A Colóquio Letras é, desde há vários anos a esta parte, a melhor revista de literatura portuguesa que se edita entre nós. Parte fundamental desse estatuto deve-se à direcção de Joana Morais Varela. É com estupefacção que leio notícias sobre o afastamento de Joana Morais Varela do seu cargo e instauração de processo disciplinar em sequência da sua reacção.
Não sei que novo projecto a administração da Fundação Gulbenkian poderá ter para a Colóquio Letras e como pode dar-se ao luxo de prescindir de alguém que realizou o trabalho que Joana Morais Varela realizou.
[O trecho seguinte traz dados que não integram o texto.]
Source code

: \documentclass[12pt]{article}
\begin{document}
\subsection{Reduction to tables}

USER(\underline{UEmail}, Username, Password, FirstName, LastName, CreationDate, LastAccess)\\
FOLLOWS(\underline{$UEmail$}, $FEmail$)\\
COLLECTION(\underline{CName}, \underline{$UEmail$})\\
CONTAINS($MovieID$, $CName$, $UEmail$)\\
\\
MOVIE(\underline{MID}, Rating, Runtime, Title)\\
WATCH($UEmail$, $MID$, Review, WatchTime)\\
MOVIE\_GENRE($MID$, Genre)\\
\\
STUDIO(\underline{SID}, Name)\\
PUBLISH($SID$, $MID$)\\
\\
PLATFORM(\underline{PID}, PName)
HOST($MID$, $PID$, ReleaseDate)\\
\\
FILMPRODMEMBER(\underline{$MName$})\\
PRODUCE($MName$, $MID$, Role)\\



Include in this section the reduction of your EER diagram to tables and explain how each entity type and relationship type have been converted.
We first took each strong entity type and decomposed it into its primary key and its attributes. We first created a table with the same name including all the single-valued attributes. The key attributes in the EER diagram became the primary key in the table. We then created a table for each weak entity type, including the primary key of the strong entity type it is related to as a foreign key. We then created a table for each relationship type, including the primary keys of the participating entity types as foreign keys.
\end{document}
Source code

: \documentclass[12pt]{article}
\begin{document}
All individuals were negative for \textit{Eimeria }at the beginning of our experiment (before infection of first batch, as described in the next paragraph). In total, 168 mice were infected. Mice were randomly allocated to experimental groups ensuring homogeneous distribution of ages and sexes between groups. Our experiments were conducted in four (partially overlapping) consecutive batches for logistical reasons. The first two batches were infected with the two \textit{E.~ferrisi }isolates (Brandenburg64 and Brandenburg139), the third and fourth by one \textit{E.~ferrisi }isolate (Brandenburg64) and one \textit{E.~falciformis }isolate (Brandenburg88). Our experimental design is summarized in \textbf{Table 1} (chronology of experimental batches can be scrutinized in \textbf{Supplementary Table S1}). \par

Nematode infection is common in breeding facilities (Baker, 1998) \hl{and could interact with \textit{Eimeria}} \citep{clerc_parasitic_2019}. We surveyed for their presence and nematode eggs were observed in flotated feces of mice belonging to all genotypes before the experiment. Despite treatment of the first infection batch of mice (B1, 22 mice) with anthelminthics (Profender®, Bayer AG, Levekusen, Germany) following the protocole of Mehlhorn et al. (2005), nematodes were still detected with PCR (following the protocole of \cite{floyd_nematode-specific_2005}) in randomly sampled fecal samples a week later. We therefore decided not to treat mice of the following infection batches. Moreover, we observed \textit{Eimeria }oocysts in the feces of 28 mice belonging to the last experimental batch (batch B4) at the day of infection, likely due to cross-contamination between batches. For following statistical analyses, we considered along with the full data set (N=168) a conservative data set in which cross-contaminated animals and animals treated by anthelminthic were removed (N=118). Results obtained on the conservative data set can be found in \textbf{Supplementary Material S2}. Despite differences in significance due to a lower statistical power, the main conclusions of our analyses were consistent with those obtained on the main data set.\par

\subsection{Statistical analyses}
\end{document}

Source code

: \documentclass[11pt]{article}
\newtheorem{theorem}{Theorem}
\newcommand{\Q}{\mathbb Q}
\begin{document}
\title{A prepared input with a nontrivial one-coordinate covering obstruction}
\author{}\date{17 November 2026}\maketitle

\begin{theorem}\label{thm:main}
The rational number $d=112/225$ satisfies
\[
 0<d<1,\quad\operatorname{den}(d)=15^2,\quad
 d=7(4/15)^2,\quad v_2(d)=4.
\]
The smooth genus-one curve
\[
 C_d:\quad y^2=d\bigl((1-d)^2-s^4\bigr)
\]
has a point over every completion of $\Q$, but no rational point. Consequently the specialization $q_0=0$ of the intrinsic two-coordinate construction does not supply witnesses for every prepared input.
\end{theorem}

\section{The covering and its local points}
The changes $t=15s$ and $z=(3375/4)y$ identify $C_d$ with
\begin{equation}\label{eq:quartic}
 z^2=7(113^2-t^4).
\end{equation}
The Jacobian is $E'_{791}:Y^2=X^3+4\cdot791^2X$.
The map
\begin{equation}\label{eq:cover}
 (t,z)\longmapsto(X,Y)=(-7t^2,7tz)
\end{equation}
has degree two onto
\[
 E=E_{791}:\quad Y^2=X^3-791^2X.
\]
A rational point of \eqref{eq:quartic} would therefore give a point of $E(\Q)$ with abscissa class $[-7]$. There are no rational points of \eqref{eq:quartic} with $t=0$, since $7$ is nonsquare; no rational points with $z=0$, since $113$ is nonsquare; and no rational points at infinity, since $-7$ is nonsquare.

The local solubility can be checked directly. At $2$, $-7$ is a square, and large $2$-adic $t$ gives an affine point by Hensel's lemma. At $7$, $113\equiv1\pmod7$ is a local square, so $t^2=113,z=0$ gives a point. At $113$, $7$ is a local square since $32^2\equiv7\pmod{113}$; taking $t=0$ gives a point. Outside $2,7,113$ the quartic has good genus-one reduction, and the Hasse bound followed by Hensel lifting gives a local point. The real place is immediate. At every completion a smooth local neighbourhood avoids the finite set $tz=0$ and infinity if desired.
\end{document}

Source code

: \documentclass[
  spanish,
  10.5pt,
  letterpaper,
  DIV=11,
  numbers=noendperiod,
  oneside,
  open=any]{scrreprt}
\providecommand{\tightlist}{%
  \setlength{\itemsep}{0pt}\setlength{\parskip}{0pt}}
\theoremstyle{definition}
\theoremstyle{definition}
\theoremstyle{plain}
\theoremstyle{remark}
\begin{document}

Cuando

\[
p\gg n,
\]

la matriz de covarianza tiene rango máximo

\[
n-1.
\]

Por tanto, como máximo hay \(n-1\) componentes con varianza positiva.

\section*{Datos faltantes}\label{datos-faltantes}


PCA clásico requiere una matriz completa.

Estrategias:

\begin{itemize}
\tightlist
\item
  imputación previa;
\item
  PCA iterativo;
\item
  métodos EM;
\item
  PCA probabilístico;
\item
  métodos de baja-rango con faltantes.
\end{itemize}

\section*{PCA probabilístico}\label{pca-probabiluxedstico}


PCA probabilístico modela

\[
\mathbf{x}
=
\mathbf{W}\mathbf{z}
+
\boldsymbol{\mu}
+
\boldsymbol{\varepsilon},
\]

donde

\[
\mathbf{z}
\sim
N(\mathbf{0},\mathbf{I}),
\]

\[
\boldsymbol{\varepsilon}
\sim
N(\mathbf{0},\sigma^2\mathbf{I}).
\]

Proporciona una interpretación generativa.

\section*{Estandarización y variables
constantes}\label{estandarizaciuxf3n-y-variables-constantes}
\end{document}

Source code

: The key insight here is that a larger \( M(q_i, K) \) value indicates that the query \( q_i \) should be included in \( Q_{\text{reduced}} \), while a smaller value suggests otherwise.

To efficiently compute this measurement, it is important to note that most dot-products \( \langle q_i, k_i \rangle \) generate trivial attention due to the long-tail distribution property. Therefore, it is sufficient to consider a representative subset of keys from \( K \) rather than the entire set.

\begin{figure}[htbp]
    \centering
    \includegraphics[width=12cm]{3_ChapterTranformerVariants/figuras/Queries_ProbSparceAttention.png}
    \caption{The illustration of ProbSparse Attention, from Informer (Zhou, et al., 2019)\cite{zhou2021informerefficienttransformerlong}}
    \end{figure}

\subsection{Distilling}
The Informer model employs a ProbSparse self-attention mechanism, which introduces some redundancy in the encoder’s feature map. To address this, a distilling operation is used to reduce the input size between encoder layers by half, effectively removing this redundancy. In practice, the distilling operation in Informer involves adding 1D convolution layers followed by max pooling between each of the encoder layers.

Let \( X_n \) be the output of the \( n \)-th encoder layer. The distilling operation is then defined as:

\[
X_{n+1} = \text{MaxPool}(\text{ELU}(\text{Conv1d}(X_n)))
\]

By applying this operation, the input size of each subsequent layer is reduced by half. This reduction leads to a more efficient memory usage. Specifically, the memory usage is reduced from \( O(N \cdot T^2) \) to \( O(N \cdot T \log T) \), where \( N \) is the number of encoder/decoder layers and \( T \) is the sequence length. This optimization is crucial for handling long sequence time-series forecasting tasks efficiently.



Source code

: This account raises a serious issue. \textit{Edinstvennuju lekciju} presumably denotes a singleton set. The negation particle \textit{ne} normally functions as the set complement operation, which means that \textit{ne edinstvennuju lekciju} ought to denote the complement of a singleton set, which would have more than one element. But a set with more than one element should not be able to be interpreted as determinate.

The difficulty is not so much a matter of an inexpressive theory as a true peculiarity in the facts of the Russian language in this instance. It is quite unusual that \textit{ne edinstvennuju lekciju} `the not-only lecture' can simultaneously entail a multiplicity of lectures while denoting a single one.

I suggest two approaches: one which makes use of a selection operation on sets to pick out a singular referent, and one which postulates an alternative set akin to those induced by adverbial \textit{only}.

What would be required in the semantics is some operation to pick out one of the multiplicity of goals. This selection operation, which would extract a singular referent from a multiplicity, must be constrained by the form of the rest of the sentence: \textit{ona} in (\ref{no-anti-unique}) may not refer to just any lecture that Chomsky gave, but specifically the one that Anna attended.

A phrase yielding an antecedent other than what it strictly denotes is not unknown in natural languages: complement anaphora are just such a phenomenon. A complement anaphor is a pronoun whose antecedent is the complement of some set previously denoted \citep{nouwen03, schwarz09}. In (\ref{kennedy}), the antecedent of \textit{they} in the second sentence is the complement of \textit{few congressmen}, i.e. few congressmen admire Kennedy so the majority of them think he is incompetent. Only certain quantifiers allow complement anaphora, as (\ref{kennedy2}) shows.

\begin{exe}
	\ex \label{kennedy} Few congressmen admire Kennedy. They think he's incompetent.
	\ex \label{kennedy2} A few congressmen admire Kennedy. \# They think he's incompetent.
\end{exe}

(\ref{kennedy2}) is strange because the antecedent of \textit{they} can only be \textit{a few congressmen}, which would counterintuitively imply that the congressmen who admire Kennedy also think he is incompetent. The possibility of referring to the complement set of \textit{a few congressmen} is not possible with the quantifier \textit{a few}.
Para já, tudo indica estarmos perante uma má notícia para o estudo da literatura portuguesa e um caso de manifesto esbanjamento de recursos humanos especialmente qualificados.

Companhia nocturna # 38

Com uma economia de meios e uma simplicidade desarmante — o que também evita que os seus setenta e quatro anos se façam notados —, Abdullah Ibrahim revisita alguns dos seus temas num encadeado de vinte e dois movimentos que se ligam como se fossem uma única tapeçaria. Ninguém no jazz tem este sentido da melodia construída como simples figura rítmica progressivamente desvelada, capaz de nostalgia cantante ou de efusividade serena.

Obama

O céptico não desdenha da esperança, apenas está infinitamente preparado para a possibilidade da desilusão. No resto, está na festa — porque festa é festa, e esta já ninguém nos tira.